Conformément aux dispositions légales, le médecin conseil peut à son initiative ou à celle du médecin traitant, saisir le médecin du travail pour avis sur la capacité de l’assuré, en arrêt de travail de plus de 3 mois, à reprendre son travail.
La Commission médicale, en charge du suivi des agents en arrêt de travail depuis plus de 3 mois, donne son avis sur la saisine du médecin du travail par le médecin conseil.
En application des dispositions de l’article L. 442-6 du code de la sécurité sociale, la caisse primaire fixe la date de la guérison ou de la consolidation de la blessure d’après l’avis du médecin traitant ou, en cas de désaccord, d’après l’avis émis par l’expert.

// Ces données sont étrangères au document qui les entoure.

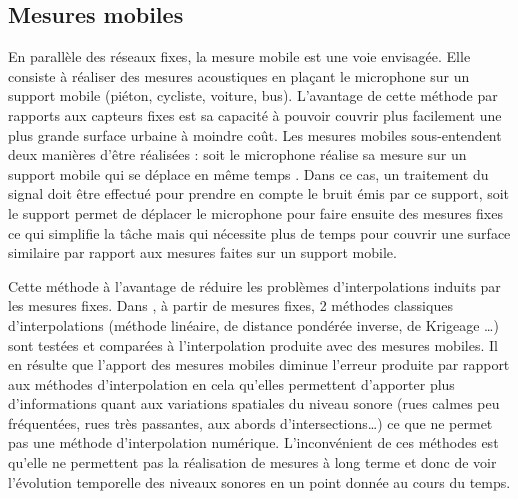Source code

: \subsection{Mesures mobiles}
En parallèle des réseaux fixes, la mesure mobile est une voie envisagée. Elle consiste à réaliser des mesures acoustiques en plaçant le microphone sur un support mobile (piéton, cycliste, voiture, bus). L'avantage de cette méthode par rapports aux capteurs fixes est sa capacité à pouvoir couvrir plus facilement une plus grande surface urbaine à moindre coût. Les mesures mobiles sous-entendent deux manières d'être réalisées : soit le microphone réalise sa mesure sur un support mobile qui se déplace en même temps \cite{alsina-pages_design_2016}. Dans ce cas, un traitement du signal doit être effectué pour prendre en compte le bruit émis par ce support, soit le support permet de déplacer le microphone pour faire ensuite des mesures fixes \cite{manvell2004sadmam} ce qui simplifie la tâche mais qui nécessite plus de temps pour couvrir une surface similaire par rapport aux mesures faites sur un support mobile. 

Cette méthode à l'avantage de réduire les problèmes d'interpolations induits par les mesures fixes. Dans \cite{can_measurement_2014}, à partir de mesures fixes, 2 méthodes classiques d'interpolations (méthode linéaire, de distance pondérée inverse, de Krigeage \dots) sont testées et comparées à l'interpolation produite avec des mesures mobiles. Il en résulte que l'apport des mesures mobiles diminue l'erreur produite par rapport aux méthodes d'interpolation en cela qu'elles permettent d'apporter plus d'informations quant aux variations spatiales du niveau sonore (rues calmes peu fréquentées, rues très passantes, aux abords d'intersections\dots) ce que ne permet pas une méthode d'interpolation numérique. L'inconvénient de ces méthodes est qu'elle ne permettent pas la réalisation de mesures à long terme et donc de voir l'évolution temporelle des niveaux sonores en un point donnée au cours du temps.

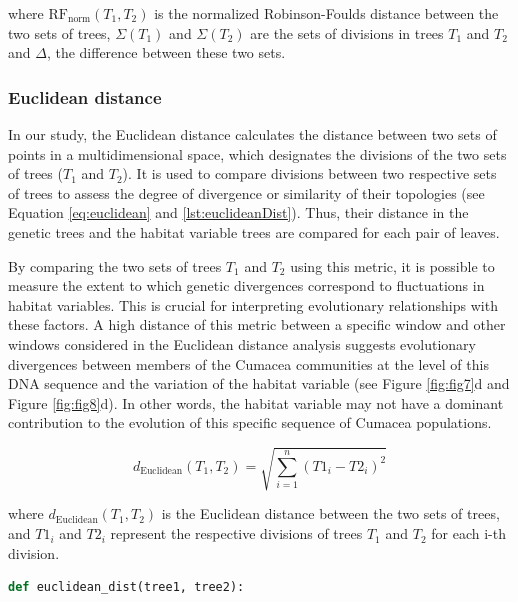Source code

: {where $ \text{RF}_{\text{norm}}(T_1, T_2)$ is the normalized Robinson-Foulds distance between the two sets of trees, $\Sigma(T_1)$ and $\Sigma(T_2)$ are the sets of divisions in trees $T_1$ and $T_2$ and $ \Delta $, the difference between these two sets.

\subsubsection{Euclidean distance}\label{euclidean}
In our study, the Euclidean distance calculates the distance between two sets of points in a multidimensional space, which designates the divisions of the two sets of trees ($T_1$ and $T_2$). It is used to compare divisions between two respective sets of trees to assess the degree of divergence or similarity of their topologies (see Equation \eqref{eq:euclidean} and \autoref{lst:euclideanDist}). Thus, their distance in the genetic trees and the habitat variable trees are compared for each pair of leaves.

By comparing the two sets of trees $T_1$ and $T_2$ using this metric, it is possible to measure the extent to which genetic divergences correspond to fluctuations in habitat variables. This is crucial for interpreting evolutionary relationships with these factors. A high distance of this metric between a specific window and other windows considered in the Euclidean distance analysis suggests evolutionary divergences between members of the Cumacea communities at the level of this DNA sequence and the variation of the habitat variable (see Figure \ref{fig:fig7}d and Figure \ref{fig:fig8}d). In other words, the habitat variable may not have a dominant contribution to the evolution of this specific sequence of Cumacea populations.

\begin{equation}\label{eq:euclidean}
    d_{\text{Euclidean}}(T_1, T_2) = \sqrt{\sum_{i=1}^{n} (T1_i - T2_i)^2}
\end{equation}

where $ d_{\text{Euclidean}}(T_1, T_2)$ is the Euclidean distance between the two sets of trees, and $T1_i$ and $T2_i$ represent the respective divisions of trees $T_1$ and $T_2$ for each i-th division.

\begin{lstlisting}[label=lst:euclideanDist,language=Python,caption=Python script for calculating the Euclidean distance using the ete3 and the dendropy packages in the aPhyloGeo package. The Newick format represents the phylogenetic and variable trees in text form.]
def euclidean_dist(tree1, tree2):


\end{lstlisting}}
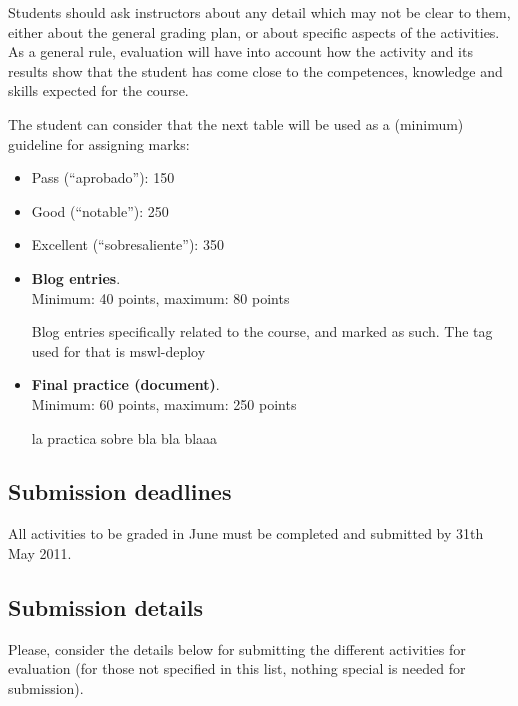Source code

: \documentclass[a4paper]{article}
\begin{document}
Students should ask instructors about any detail which may not be
clear to them, either about the general grading plan, or about
specific aspects of the activities. As a general rule, evaluation will
have into account how the activity and its results show that the
student has come close to the competences, knowledge and skills
expected for the course.

The student can consider that the next table will be used as a
(minimum) guideline for assigning marks:

\begin{itemize}
\item Pass (``aprobado''): 150
\item Good (``notable''): 250
\item Excellent (``sobresaliente''): 350
\end{itemize}

\begin{itemize}
\item \textbf{Blog entries}. \\
  Minimum: 40 points, maximum: 80 points

  Blog entries specifically related to the course, and marked as such. The tag used for that is mswl-deploy


\item \textbf{Final practice (document)}. \\
  Minimum: 60 points, maximum: 250 points

la practica sobre bla bla blaaa

\end{itemize}

\subsection{Submission deadlines}

All activities to be graded in June must be completed and submitted by 31th May 2011.

\subsection{Submission details}

Please, consider the details below for submitting the different activities for evaluation (for those not specified in this list, nothing special is needed for submission).
\end{document}
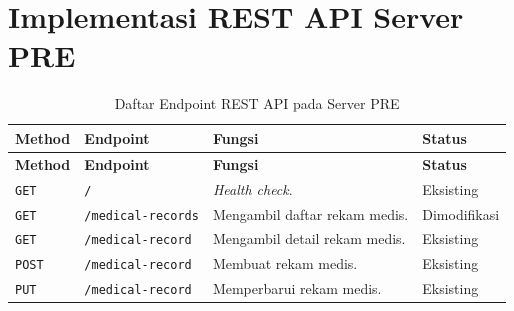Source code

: \chapter{Implementasi REST API Server PRE}
\label{lampiran:implementasi-rest-api-pre}

{\small
	\begin{longtable}{|p{}|p{}|p{}|p{}|}
		\caption{Daftar Endpoint REST API pada Server PRE}
		\label{tab:daftar-endpoint-rest-api-pre}                                                                         \\
		\hline
		\textbf{Method} & \textbf{Endpoint}                                          & \textbf{Fungsi} & \textbf{Status} \\ \hline
		\endfirsthead

		\hline
		\textbf{Method} & \textbf{Endpoint}                                          & \textbf{Fungsi} & \textbf{Status} \\ \hline
		\endhead

		\texttt{GET}    & \texttt{/}
		                & \textit{Health check}.
		                & Eksisting                                                                                      \\ \hline

		\texttt{GET}    & \texttt{/medical-\allowbreak records}
		                & Mengambil daftar rekam medis.
		                & Dimodifikasi                                                                                   \\ \hline

		\texttt{GET}    & \texttt{/medical-\allowbreak record}
		                & Mengambil detail rekam medis.
		                & Eksisting                                                                                      \\ \hline

		\texttt{POST}   & \texttt{/medical-\allowbreak record}
		                & Membuat rekam medis.
		                & Eksisting                                                                                      \\ \hline

		\texttt{PUT}    & \texttt{/medical-\allowbreak record}
		                & Memperbarui rekam medis.
		                & Eksisting                                                                                      \\ \hline


\end{longtable}}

En application des dispositions de l’article R. 442-4 du même code, la décision de la caisse primaire fixant la date de la guérison ou de la consolidation de la blessure est notifiée à la victime.
La consolidation, telle qu’elle est définie au II du chapitre préliminaire du barème indicatif d’invalidité figurant en annexe I au code de la sécurité sociale, est le moment où, à la suite de l’état transitoire que constitue la période des soins, la lésion se fixe et prend un caractère permanent sinon définitif, tel qu’un traitement n’est plus en principe nécessaire, si ce n’est pour éviter une aggravation, et qu’il est possible d’apprécier un certain degré d’incapacité permanente consécutive à l’accident, sous réserve de rechutes et de révisions possibles.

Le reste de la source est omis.